Document attachments

When a message refers to evidence (a scope confirmation, an authorization letter, a credential handover, a scanner export, a closing report draft), the artefact lands on the document store attached to the same engagement. The chat and the evidence share one parent record, so the audit chain of custody is recoverable from the engagement rather than from a folder named after a date.

Workspace activity log

Each message.created action lands on the workspace activity log with the actor, the engagement, and the timestamp. The activity feed shows the message alongside scope changes, finding state changes, and document uploads, so the auditor reads the engagement-wide chat in context with the rest of the record.

Where engagement messages fit in your security programme

Engagement messages are the connective tissue between the structured record on an engagement and the human-level coordination that decides how the engagement runs. They plug into engagement management as the chat surface attached to every engagement lifecycle step, into notifications and alerts as the trigger for the per-user inbox fan-out, and into document management as the home for the artefacts the chat refers to (scope confirmations, authorization letters, credential handovers, closing reports).

Per-engagement messages and per-finding comments are sibling surfaces, not duplicates. Engagement messages cover the scope, the schedule, and the handover that apply across many findings. For the per-finding shape that covers triage, severity recalibration, exception rationale, and verification, see finding comments and collaboration. Both surfaces share the same workspace timeline through the activity log, so the engagement view reads as one record even when the conversation moves between engagement-wide context and finding-specific context.

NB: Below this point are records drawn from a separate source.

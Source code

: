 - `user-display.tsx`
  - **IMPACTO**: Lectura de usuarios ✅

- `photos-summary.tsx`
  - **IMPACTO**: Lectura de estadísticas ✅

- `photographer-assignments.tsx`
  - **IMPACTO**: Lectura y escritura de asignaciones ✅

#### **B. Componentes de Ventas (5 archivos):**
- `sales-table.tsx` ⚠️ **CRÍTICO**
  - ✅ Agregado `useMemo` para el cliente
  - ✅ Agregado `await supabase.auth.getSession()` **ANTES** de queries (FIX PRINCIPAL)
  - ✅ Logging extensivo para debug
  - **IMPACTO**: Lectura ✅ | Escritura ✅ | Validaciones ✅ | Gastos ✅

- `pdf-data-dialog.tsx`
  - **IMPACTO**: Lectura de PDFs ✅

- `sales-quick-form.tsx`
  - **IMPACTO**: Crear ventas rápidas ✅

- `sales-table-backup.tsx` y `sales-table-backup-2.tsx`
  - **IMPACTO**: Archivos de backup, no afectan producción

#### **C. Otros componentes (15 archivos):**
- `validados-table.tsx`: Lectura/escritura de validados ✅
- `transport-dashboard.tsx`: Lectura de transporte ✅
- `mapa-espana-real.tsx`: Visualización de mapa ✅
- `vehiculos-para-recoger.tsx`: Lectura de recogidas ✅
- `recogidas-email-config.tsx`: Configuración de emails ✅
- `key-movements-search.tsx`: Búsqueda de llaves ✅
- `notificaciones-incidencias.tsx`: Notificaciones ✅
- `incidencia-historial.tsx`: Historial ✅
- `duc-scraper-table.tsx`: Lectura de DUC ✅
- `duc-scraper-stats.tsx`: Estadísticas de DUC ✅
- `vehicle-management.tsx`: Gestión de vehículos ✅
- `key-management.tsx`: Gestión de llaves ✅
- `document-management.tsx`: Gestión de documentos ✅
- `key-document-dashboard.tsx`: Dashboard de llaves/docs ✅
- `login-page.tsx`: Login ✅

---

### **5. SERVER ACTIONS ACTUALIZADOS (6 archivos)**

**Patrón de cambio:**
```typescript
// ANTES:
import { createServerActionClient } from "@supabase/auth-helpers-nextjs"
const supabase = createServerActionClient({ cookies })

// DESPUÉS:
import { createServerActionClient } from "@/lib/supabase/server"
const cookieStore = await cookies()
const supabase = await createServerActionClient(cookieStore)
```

For frameworks that name an evidence or logging control directly, the engagement chat sits on the same timeline as the rest of the workspace record: ISO 27001 Annex A 8.15 expects logging of security-relevant user actions; SOC 2 CC7.1 expects monitoring of system component changes including the controls that surround them; and PCI DSS Requirement 10 expects logging of access to system components. Workspace-scoped engagement messages satisfy the platform-level expectation that the rationale behind engagement decisions is recoverable on the same record as the engagement itself.

For the operational workflows the chat thread supports, the conversation attaches directly to the engagement: messages on engagements running penetration testing keep the kickoff, the test-window agreement, and the closing handover on the record; messages on engagements running third-party penetration test report intake keep the vendor coordination on the record; messages on engagements running audit fieldwork evidence request fulfilment keep the auditor-facing exchange on the record; and messages on engagements running security testing programme management keep the cross-engagement coordination on each individual engagement record.

Honest scope: SecPortal does not synchronise the engagement chat to external collaboration platforms (no Slack, Microsoft Teams, Jira, ServiceNow, Linear, or Azure DevOps integration on the message surface). The chat lives on the engagement inside the workspace and the portal. SecPortal does not deliver messages by SMS or external email, and the messages table does not store attachments, reactions, threading, or read receipts; document attachments are handled by document management on the same engagement, and inbox-style read state is handled by notifications and alerts.

Per-engagement messages answer the retrospective question (what was agreed, when, by whom), while the workspace global search palette answers the prospective question (where is the engagement sitting today). Both views read against the same workspace record, so the chat thread and the search index never disagree about what was said or where the engagement lives now.

Keep the conversation on the engagement

Every message carries the actor, the timestamp, and the parent engagement. Workspace and portal share one thread per engagement. The next lead reads the agreement instead of reconstructing it.